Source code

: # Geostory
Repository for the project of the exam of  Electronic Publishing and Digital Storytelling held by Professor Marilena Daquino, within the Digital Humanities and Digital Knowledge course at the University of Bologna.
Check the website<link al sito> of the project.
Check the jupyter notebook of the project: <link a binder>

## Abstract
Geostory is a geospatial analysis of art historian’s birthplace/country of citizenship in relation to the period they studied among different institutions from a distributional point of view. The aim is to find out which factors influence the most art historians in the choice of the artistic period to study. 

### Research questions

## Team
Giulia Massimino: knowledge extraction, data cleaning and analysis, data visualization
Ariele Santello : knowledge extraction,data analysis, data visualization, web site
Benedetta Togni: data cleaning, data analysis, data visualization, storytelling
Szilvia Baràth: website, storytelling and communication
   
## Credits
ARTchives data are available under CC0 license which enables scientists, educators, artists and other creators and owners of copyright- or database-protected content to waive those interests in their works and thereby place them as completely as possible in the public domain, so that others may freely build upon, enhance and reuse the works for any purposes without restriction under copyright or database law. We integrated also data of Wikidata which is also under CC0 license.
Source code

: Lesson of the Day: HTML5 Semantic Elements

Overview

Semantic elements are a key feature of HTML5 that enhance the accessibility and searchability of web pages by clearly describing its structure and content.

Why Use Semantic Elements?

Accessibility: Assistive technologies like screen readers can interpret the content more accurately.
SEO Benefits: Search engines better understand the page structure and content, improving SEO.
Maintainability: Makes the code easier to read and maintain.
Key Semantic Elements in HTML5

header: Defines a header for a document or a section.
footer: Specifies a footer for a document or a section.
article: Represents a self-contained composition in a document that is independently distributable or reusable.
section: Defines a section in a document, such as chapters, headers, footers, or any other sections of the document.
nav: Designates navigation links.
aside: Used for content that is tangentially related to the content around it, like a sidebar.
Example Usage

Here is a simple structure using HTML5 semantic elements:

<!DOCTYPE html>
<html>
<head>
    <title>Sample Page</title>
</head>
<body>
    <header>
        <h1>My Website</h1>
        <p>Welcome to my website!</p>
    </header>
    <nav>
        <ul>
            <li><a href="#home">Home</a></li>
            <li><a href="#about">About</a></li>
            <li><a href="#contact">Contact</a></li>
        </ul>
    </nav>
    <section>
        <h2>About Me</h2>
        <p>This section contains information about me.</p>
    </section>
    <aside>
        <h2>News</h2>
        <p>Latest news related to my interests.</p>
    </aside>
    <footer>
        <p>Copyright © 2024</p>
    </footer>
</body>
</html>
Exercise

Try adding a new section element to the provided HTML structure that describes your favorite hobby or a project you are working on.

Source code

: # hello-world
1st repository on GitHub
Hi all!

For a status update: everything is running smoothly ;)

_ _ _

- **WHAT IS BEING ASKED**:
An exact copy of every entry is the expected result.

- **EXERCISE RESPONSE**:
Source code

: # Geostory
Repository for the project of the exam of  Electronic Publishing and Digital Storytelling held by Professor Marilena Daquino, within the Digital Humanities and Digital Knowledge course at the University of Bologna.
Check the website<link al sito> of the project.
Check the jupyter notebook of the project: <link a binder>

## Abstract
Geostory is a geospatial analysis of art historian’s birthplace/country of citizenship in relation to the period they studied among different institutions from a distributional point of view. The aim is to find out which factors influence the most art historians in the choice of the artistic period to study. 

### Research questions

## Team
Giulia Massimino: knowledge extraction, data cleaning and analysis, data visualization
Ariele Santello : knowledge extraction,data analysis, data visualization, web site
Benedetta Togni: data cleaning, data analysis, data visualization, storytelling
Szilvia Baràth: website, storytelling and communication
   
## Credits
ARTchives data are available under CC0 license which enables scientists, educators, artists and other creators and owners of copyright- or database-protected content to waive those interests in their works and thereby place them as completely as possible in the public domain, so that others may freely build upon, enhance and reuse the works for any purposes without restriction under copyright or database law. We integrated also data of Wikidata which is also under CC0 license.
Source code

: Lesson of the Day: HTML5 Semantic Elements

Overview

Semantic elements are a key feature of HTML5 that enhance the accessibility and searchability of web pages by clearly describing its structure and content.

Why Use Semantic Elements?

Accessibility: Assistive technologies like screen readers can interpret the content more accurately.
SEO Benefits: Search engines better understand the page structure and content, improving SEO.
Maintainability: Makes the code easier to read and maintain.
Key Semantic Elements in HTML5

header: Defines a header for a document or a section.
footer: Specifies a footer for a document or a section.
article: Represents a self-contained composition in a document that is independently distributable or reusable.
section: Defines a section in a document, such as chapters, headers, footers, or any other sections of the document.
nav: Designates navigation links.
aside: Used for content that is tangentially related to the content around it, like a sidebar.
Example Usage

Here is a simple structure using HTML5 semantic elements:

<!DOCTYPE html>
<html>
<head>
    <title>Sample Page</title>
</head>
<body>
    <header>
        <h1>My Website</h1>
        <p>Welcome to my website!</p>
    </header>
    <nav>
        <ul>
            <li><a href="#home">Home</a></li>
            <li><a href="#about">About</a></li>
            <li><a href="#contact">Contact</a></li>
        </ul>
    </nav>
    <section>
        <h2>About Me</h2>
        <p>This section contains information about me.</p>
    </section>
    <aside>
        <h2>News</h2>
        <p>Latest news related to my interests.</p>
    </aside>
    <footer>
        <p>Copyright © 2024</p>
    </footer>
</body>
</html>
Exercise

Try adding a new section element to the provided HTML structure that describes your favorite hobby or a project you are working on.

Source code

: # hello-world
1st repository on GitHub
Hi all!

For a status update: everything is running smoothly ;)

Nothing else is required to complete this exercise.